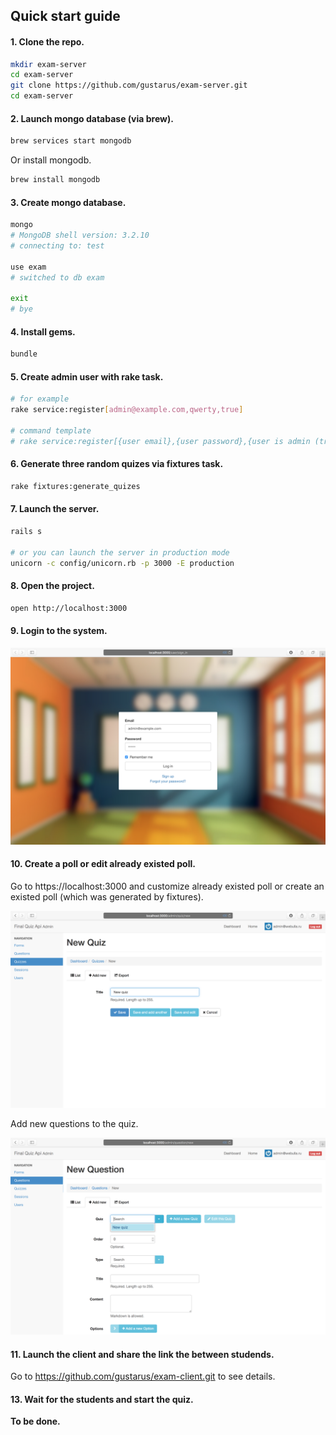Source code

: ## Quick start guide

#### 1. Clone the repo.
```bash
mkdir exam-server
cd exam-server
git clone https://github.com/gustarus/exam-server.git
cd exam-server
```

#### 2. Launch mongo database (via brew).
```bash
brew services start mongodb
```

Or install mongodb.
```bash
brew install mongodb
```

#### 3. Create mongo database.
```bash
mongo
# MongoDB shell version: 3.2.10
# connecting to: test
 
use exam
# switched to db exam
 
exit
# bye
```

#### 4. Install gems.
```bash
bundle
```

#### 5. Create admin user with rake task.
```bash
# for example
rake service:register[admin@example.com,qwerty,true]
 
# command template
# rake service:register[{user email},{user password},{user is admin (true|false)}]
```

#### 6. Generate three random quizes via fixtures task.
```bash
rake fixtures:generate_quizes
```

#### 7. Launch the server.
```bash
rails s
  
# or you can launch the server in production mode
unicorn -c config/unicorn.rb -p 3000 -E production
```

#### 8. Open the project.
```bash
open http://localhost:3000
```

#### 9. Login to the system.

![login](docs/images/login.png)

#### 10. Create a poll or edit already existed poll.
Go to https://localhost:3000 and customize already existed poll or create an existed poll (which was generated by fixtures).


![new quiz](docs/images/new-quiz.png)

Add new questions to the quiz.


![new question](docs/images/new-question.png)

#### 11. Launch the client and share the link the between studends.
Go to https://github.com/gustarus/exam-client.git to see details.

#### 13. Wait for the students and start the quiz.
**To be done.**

==================================================

## [Exercise]
The span to give again runs from the line with "#### 13. Wait" through the last line of the records above; reproduce it exactly and nothing more.

## [Your solution]
#### 13. Wait for the students and start the quiz.
**To be done.**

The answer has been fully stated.